Hypochondria, Facetious Disorder, and Identity Disturbance

Page 1 of 1 [ 8 posts ] 

NeantHumain
Veteran
Veteran

User avatar

Joined: 24 Jun 2004
Age: 44
Gender: Male
Posts: 4,837
Location: St. Louis, Missouri

24 Aug 2005, 9:00 pm

I am wondering if we have any hypochondriacs here. I myself am not one. I am not really worried about having any diseases or mental disorders too much. Also, by hypochondria, I'm including people who are trying to find the disorder that fits them the best even if they don't worry about having it; this would fall into the rubric of identity disturbance that's a part of borderline personality disorder or facetious disorder (Munchausen syndrome). I'm also including malingerers, who feign illness for financial gain or to avoid obligations.
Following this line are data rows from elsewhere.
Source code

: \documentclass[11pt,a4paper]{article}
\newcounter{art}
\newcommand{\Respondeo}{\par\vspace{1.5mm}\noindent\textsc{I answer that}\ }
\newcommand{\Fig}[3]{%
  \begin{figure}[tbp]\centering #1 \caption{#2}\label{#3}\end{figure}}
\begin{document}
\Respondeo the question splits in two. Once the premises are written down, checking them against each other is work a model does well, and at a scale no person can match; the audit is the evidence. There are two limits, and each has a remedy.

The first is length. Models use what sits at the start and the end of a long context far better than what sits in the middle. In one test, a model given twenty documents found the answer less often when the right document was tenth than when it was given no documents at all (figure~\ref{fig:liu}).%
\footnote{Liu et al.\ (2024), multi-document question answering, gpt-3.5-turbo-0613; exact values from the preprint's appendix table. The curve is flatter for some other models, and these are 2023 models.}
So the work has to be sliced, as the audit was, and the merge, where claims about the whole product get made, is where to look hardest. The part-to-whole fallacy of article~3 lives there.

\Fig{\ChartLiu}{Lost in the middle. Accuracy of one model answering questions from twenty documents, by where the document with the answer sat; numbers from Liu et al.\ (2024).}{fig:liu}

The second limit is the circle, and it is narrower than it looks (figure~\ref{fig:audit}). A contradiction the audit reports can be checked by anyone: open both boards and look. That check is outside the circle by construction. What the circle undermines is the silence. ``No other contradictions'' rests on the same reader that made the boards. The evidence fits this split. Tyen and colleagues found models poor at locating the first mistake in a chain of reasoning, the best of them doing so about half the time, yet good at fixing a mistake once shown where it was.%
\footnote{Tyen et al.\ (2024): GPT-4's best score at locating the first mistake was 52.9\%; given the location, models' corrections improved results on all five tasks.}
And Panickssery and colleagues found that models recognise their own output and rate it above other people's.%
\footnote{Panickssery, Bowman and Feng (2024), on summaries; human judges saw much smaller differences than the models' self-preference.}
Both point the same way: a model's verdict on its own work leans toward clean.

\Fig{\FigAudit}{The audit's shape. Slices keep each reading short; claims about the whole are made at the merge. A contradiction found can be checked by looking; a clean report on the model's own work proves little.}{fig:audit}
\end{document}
I know many people here consider Asperger's syndrome to be an integral part of their identities. I don't. For me it's wholly pragmatic. Asperger's syndrome simply explains many of the social problems I am facing more descriptively than calling it shyness or anxiety. It is a way of gaining self-knowledge so that I can more effectively meet my life goals, especially socially. It also opens me to meet other people who have faced similar challenges. If another syndrome better explains my problems, by all means, I'd accept that. I'm not emotionally attached to my diagnosis. I do not take it personally if people are mistaken about AS, but I do try to correct factual errors so that they may have a more proper understanding of it and the autistic spectrum in general.

I know at least one aspie who seems to have a bit of facetious disorder and identity disturbance—and a little malingering for financial gain.



Aeryn
Hummingbird
Hummingbird

User avatar

Joined: 25 Jul 2005
Gender: Female
Posts: 20
Location: Canada

24 Aug 2005, 9:34 pm

NeantHumain wrote:
I am wondering if we have any hypochondriacs here. I myself am not one. I am not really worried about having any diseases or mental disorders too much. Also, by hypochondria, I'm including people who are trying to find the disorder that fits them the best even if they don't worry about having it; this would fall into the rubric of identity disturbance that's a part of borderline personality disorder or facetious disorder (Munchausen syndrome). I'm also including malingerers, who feign illness for financial gain or to avoid obligations.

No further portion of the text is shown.